Un conejo sin orejas es un claro ejercicio de captación de espectadores en la Alemania más profunda, de consumo interno, pero con clara proyección tras su éxito y presupuesto para salir fuera con una historia de amor a lo europeo, algo menos snob que al estilo estadounidense. La simpleza de sus momentos es absolutamente total.
Deseoso por otro lado de que producciones de este tipo europeas o con su modo de hacer apeen a la gran industria y su factoría de las redes de lo comercial, visto que hay un público para la película, y siempre lo habrá, no puedo por más que disgustarme con el resultado final, alargado en demasía, prolongado para mantener aún más, aunque la obviedad de un poco de seriedad de evolución del personaje sea evidente y necesaria.

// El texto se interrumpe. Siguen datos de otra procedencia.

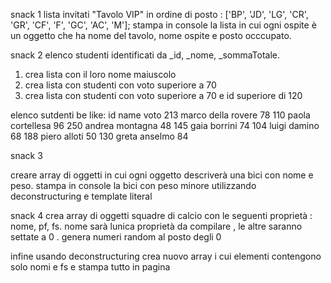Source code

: snack 1 
 lista invitati "Tavolo VIP" in ordine di posto : ['BP', 'JD', 'LG', 'CR', 'GR', 'CF', 'F', 'GC', 'AC', 'M'];
 stampa in console la lista in cui ogni ospite è un oggetto che ha nome del tavolo, nome ospite e posto occcupato.



 snack 2
 elenco studenti identificati da _id, _nome, _sommaTotale.
 1) crea lista con il loro nome maiuscolo
 2) crea lista con studenti con voto superiore a 70
 3) crea lista con studenti con voto superiore a 70  e id superiore di 120

elenco sutdenti be like:
id      name                      voto
213     marco della rovere          78
110     paola cortellesa            96
250     andrea montagna             48
145     gaia borrini                74
104     luigi damino                68
188     piero alloti                50
130     greta anselmo               84

snack 3 

creare array di oggetti in cui ogni oggetto descriverà una bici con nome e peso.
stampa in console la bici con peso minore utilizzando deconstructuring e template literal

snack 4 
crea array di oggetti squadre di calcio con le seguenti proprietà : nome, pf, fs.
nome sarà lunica proprietà da compilare , le altre saranno settate a 0 .
genera numeri random al posto degli 0 

infine usando deconstructuring crea nuovo array i cui elementi contengono solo nomi e fs e stampa tutto in pagina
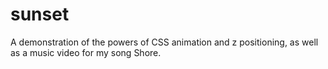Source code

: # sunset
A demonstration of the powers of CSS animation and z positioning, as well as a music video for my song Shore.
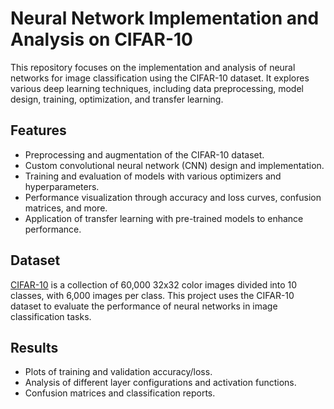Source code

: # Neural Network Implementation and Analysis on CIFAR-10

This repository focuses on the implementation and analysis of neural networks for image classification using the CIFAR-10 dataset. It explores various deep learning techniques, including data preprocessing, model design, training, optimization, and transfer learning.

## Features
- Preprocessing and augmentation of the CIFAR-10 dataset.
- Custom convolutional neural network (CNN) design and implementation.
- Training and evaluation of models with various optimizers and hyperparameters.
- Performance visualization through accuracy and loss curves, confusion matrices, and more.
- Application of transfer learning with pre-trained models to enhance performance.

## Dataset
[CIFAR-10](https://www.cs.toronto.edu/~kriz/cifar.html) is a collection of 60,000 32x32 color images divided into 10 classes, with 6,000 images per class. This project uses the CIFAR-10 dataset to evaluate the performance of neural networks in image classification tasks.

## Results
- Plots of training and validation accuracy/loss.
- Analysis of different layer configurations and activation functions.
- Confusion matrices and classification reports.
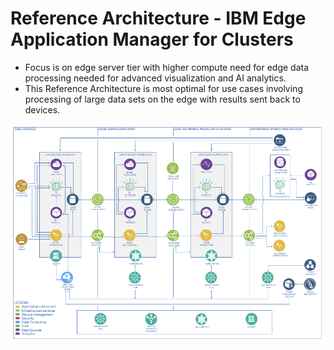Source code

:# Reference Architecture - IBM Edge Application Manager for Clusters

- Focus is on edge server tier with higher compute need for edge data processing needed for advanced visualization 
  and AI analytics.
- This Reference Architecture is most optimal for use cases involving processing of large data sets on the edge with 
  results sent back to devices.

<img src="images/ReferenceArchitecture3.png/" />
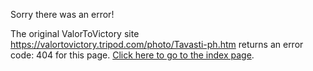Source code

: 

Sorry there was an error!

The original ValorToVictory site https://valortovictory.tripod.com/photo/Tavasti-ph.htm returns an error code: 404 for this page. [Click here to go to the index page](../index.md).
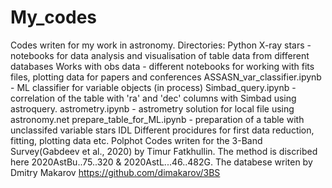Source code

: # My_codes
 
Codes writen for my work in astronomy.
Directories: Python
                X-ray stars - notebooks for data analysis and visualisation of table data from different databases
                Works with obs data - different notebooks for working with fits files, plotting data for papers and conferences
                ASSASN_var_classifier.ipynb - ML classifier for variable objects (in process)
                Simbad_query.ipynb - correlation of the table with 'ra' and 'dec' columns with Simbad using astroquery.
                astrometry.ipynb - astrometry solution for local file using astronomy.net
                prepare_table_for_ML.ipynb - preparation of a table with unclassifed variable stars
             IDL
                Different procidures for first data reduction, fitting, plotting data etc.
             Polphot
                Codes writen for the 3-Band Survey(Gabdeev et al., 2020) by Timur Fatkhullin. The method is discribed here 2020AstBu..75..320 & 
                2020AstL...46..482G. The databese writen by Dmitry Makarov https://github.com/dimakarov/3BS
              
                
                
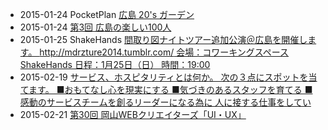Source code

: * 2015-01-24 PocketPlan [広島 20's ガーデン](http://www.facebook.com/events/822276691163115/permalink/822276701163114/)
* 2015-01-24 [第3回 広島の楽しい100人](http://www.facebook.com/events/744646872281891/permalink/744646878948557/)
* 2015-01-25 ShakeHands [間取り図ナイトツアー追加公演＠広島を開催します。 http://mdrzture2014.tumblr.com/ 会場：コワーキングスペースShakeHands 日程：1月25日（日） 時間：19:00](http://www.facebook.com/CoworkingShakeHands/posts/860367234014672)
* 2015-02-19 [サービス、ホスピタリティとは何か。  次の３点にスポットを当てます。 ■おもてなし心を現実にする ■気づきのあるスタッフを育てる ■感動のサービスチームを創るリーダーになる為に  人に接する仕事をしてい](http://www.facebook.com/CoworkingShakeHands/posts/865030323548363)
* 2015-02-21 [第30回 岡山WEBクリエイターズ「UI・UX」](https://www.facebook.com/events/350211541847264/)
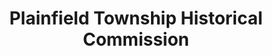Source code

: ---
layout: repo
title: "Plainfield Township Historical Commission"
id: 4017
permalink: repos/4017/
---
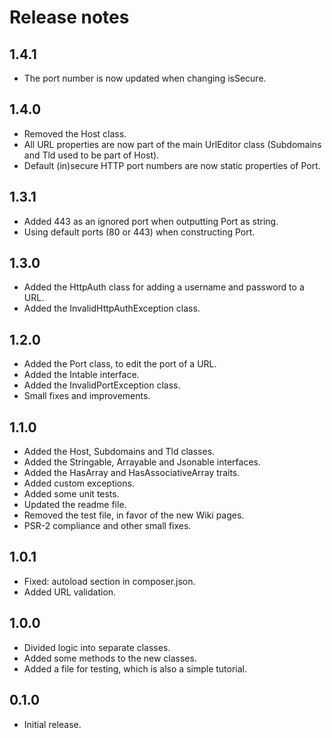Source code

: # Release notes

## 1.4.1

* The port number is now updated when changing isSecure.

## 1.4.0

* Removed the Host class.
* All URL properties are now part of the main UrlEditor class (Subdomains and Tld used to be part of Host).
* Default (in)secure HTTP port numbers are now static properties of Port.

## 1.3.1

* Added 443 as an ignored port when outputting Port as string.
* Using default ports (80 or 443) when constructing Port.

## 1.3.0

* Added the HttpAuth class for adding a username and password to a URL.
* Added the InvalidHttpAuthException class.

## 1.2.0

* Added the Port class, to edit the port of a URL.
* Added the Intable interface.
* Added the InvalidPortException class.
* Small fixes and improvements.

## 1.1.0

* Added the Host, Subdomains and Tld classes.
* Added the Stringable, Arrayable and Jsonable interfaces.
* Added the HasArray and HasAssociativeArray traits.
* Added custom exceptions.
* Added some unit tests.
* Updated the readme file.
* Removed the test file, in favor of the new Wiki pages.
* PSR-2 compliance and other small fixes.

## 1.0.1

* Fixed: autoload section in composer.json.
* Added URL validation.

## 1.0.0

* Divided logic into separate classes.
* Added some methods to the new classes.
* Added a file for testing, which is also a simple tutorial.

## 0.1.0

* Initial release.
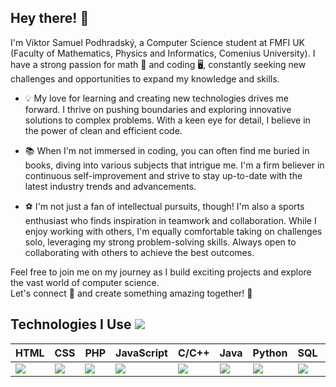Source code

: ## Hey there! 👋

I'm Viktor Samuel Podhradský, a Computer Science student at FMFI UK (Faculty of Mathematics, Physics and Informatics, Comenius University). I have a strong passion for math 🧮 and coding 🖥️, constantly seeking new challenges and opportunities to expand my knowledge and skills.

- 💡 My love for learning and creating new technologies drives me forward. I thrive on pushing boundaries and exploring innovative solutions to complex problems. With a keen eye for detail, I believe in the power of clean and efficient code.

- 📚 When I'm not immersed in coding, you can often find me buried in books, diving into various subjects that intrigue me. I'm a firm believer in continuous self-improvement and strive to stay up-to-date with the latest industry trends and advancements.

- ⚽️  I'm not just a fan of intellectual pursuits, though! I'm also a sports enthusiast who finds inspiration in teamwork and collaboration. While I enjoy working with others, I'm equally comfortable taking on challenges solo, leveraging my strong problem-solving skills. Always open to collaborating with others to achieve the best outcomes.

Feel free to join me on my journey as I build exciting projects and explore the vast world of computer science.  
Let's connect 🤝 and create something amazing together! 🚀


## Technologies I Use  <img src="https://img.icons8.com/color/48/000000/code.png"/>

HTML | CSS | PHP | JavaScript | C/C++ | Java | Python | SQL | Assembly | Git
---- | --- | --- | ---------- | ----- | ---- | ------ | --- | -------- | ---
<img src="https://img.icons8.com/color/48/000000/html-5--v1.png"/> | <img src="https://img.icons8.com/color/48/000000/css3.png"/> | <img src="https://img.icons8.com/officel/48/000000/php-logo.png"/> | <img src="https://img.icons8.com/color/48/000000/javascript--v1.png"/> | <img src="https://img.icons8.com/color/48/000000/c-programming.png"/> | <img src="https://img.icons8.com/color/48/000000/java-coffee-cup-logo--v1.png"/> | <img src="https://img.icons8.com/color/48/000000/python.png"/> | <img src="https://img.icons8.com/color/48/000000/sql.png"/> | <img src="https://img.icons8.com/color/48/000000/assembly.png"/> | <img src="https://img.icons8.com/color/48/000000/git.png"/>

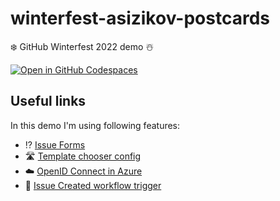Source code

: # winterfest-asizikov-postcards
❄️ GitHub Winterfest 2022 demo ☃️

[![Open in GitHub Codespaces](https://github.com/codespaces/badge.svg)](https://github.com/codespaces/new?hide_repo_select=true&ref=main&repo=558948622)


## Useful links

In this demo I'm using following features: 

* ⁉️ [Issue Forms](https://docs.github.com/en/communities/using-templates-to-encourage-useful-issues-and-pull-requests/configuring-issue-templates-for-your-repository#creating-issue-forms)
* 🛣 [Template chooser config](https://docs.github.com/en/communities/using-templates-to-encourage-useful-issues-and-pull-requests/configuring-issue-templates-for-your-repository#configuring-the-template-chooser)
* ☁️ [OpenID Connect in Azure](https://docs.github.com/en/actions/deployment/security-hardening-your-deployments/configuring-openid-connect-in-azure)
* 🛫 [Issue Created workflow trigger](https://docs.github.com/en/actions/using-workflows/events-that-trigger-workflows#issues)
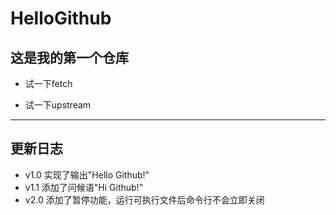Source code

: # HelloGithub

## 这是我的第一个仓库

* 试一下fetch

* 试一下upstream

---

## 更新日志

* v1.0 实现了输出"Hello Github!"
* v1.1 添加了问候语"Hi Github!"
* v2.0 添加了暂停功能，运行可执行文件后命令行不会立即关闭

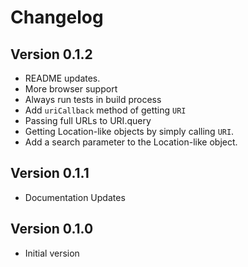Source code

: # Changelog

## Version 0.1.2

 - README updates.
 - More browser support
 - Always run tests in build process
 - Add `uriCallback` method of getting `URI`
 - Passing full URLs to URI.query
 - Getting Location-like objects by simply calling `URI`. 
 - Add a search parameter to the Location-like object.

## Version 0.1.1

 - Documentation Updates

## Version 0.1.0

 - Initial version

El atractivo para con la pantalla de la pareja protagonista y sobre todo de la encantadora Nora Tschirner, magnética y triunfadora siempre, es un aliciente claro para el mundo de los romances de guapos, el mundo irreal de un cine que persiste por el sueño que desarrolla, pero que se hunde una vez que se trata de encontrar coherencia y algo de plus en sus frases y sentimientos. Querer mucho, echar de menos otro tanto, llorar por desamor mucho más y el viejo truco de hacer soñar a los demás con algo que no se tiene. Prefiero para eso las aventuras, el héroe perfecto, pero ya no queda de eso.